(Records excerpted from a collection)
Content starts

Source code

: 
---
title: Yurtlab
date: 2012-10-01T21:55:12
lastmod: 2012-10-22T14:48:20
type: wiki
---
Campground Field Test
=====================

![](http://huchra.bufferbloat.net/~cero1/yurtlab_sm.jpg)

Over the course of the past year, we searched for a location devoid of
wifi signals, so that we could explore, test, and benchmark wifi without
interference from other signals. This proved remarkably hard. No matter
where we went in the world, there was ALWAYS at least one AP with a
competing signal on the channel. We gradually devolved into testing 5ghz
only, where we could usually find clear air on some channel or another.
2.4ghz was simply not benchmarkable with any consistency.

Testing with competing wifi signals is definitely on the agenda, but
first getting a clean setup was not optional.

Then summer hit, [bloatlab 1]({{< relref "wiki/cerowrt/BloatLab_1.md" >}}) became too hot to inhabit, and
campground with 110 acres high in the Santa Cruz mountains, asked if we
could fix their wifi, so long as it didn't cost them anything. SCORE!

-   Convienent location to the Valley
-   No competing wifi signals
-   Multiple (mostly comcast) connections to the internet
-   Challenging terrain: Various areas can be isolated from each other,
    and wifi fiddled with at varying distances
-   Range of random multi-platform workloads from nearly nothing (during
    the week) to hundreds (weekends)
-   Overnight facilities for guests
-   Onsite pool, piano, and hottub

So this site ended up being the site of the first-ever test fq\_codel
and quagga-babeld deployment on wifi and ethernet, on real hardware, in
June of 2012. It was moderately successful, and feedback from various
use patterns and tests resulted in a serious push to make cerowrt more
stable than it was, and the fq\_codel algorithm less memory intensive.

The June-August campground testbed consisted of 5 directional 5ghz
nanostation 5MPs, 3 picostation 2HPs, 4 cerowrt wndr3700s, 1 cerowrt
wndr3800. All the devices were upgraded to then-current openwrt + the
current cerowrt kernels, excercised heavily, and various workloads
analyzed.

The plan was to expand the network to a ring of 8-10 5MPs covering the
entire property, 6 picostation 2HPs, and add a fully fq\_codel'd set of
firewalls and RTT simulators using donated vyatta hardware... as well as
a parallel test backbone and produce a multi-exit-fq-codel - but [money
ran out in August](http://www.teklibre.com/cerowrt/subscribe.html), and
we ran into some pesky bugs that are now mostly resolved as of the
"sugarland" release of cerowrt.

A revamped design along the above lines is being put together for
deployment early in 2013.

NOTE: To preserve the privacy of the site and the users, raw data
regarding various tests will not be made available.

Content ends

EXERCISE BRIEF ▸ Exactly as given, repeat each line above.

RESPONSE TO THIS TASK ▸
Source code

: 
---
title: Yurtlab
date: 2012-10-01T21:55:12
lastmod: 2012-10-22T14:48:20
type: wiki
---
Campground Field Test
=====================

![](http://huchra.bufferbloat.net/~cero1/yurtlab_sm.jpg)

Over the course of the past year, we searched for a location devoid of
wifi signals, so that we could explore, test, and benchmark wifi without
interference from other signals. This proved remarkably hard. No matter
where we went in the world, there was ALWAYS at least one AP with a
competing signal on the channel. We gradually devolved into testing 5ghz
only, where we could usually find clear air on some channel or another.
2.4ghz was simply not benchmarkable with any consistency.

Testing with competing wifi signals is definitely on the agenda, but
first getting a clean setup was not optional.

Then summer hit, [bloatlab 1]({{< relref "wiki/cerowrt/BloatLab_1.md" >}}) became too hot to inhabit, and
campground with 110 acres high in the Santa Cruz mountains, asked if we
could fix their wifi, so long as it didn't cost them anything. SCORE!

-   Convienent location to the Valley
-   No competing wifi signals
-   Multiple (mostly comcast) connections to the internet
-   Challenging terrain: Various areas can be isolated from each other,
    and wifi fiddled with at varying distances
-   Range of random multi-platform workloads from nearly nothing (during
    the week) to hundreds (weekends)
-   Overnight facilities for guests
-   Onsite pool, piano, and hottub

So this site ended up being the site of the first-ever test fq\_codel
and quagga-babeld deployment on wifi and ethernet, on real hardware, in
June of 2012. It was moderately successful, and feedback from various
use patterns and tests resulted in a serious push to make cerowrt more
stable than it was, and the fq\_codel algorithm less memory intensive.

The June-August campground testbed consisted of 5 directional 5ghz
nanostation 5MPs, 3 picostation 2HPs, 4 cerowrt wndr3700s, 1 cerowrt
wndr3800. All the devices were upgraded to then-current openwrt + the
current cerowrt kernels, excercised heavily, and various workloads
analyzed.

The plan was to expand the network to a ring of 8-10 5MPs covering the
entire property, 6 picostation 2HPs, and add a fully fq\_codel'd set of
firewalls and RTT simulators using donated vyatta hardware... as well as
a parallel test backbone and produce a multi-exit-fq-codel - but [money
ran out in August](http://www.teklibre.com/cerowrt/subscribe.html), and
we ran into some pesky bugs that are now mostly resolved as of the
"sugarland" release of cerowrt.

A revamped design along the above lines is being put together for
deployment early in 2013.

NOTE: To preserve the privacy of the site and the users, raw data
regarding various tests will not be made available.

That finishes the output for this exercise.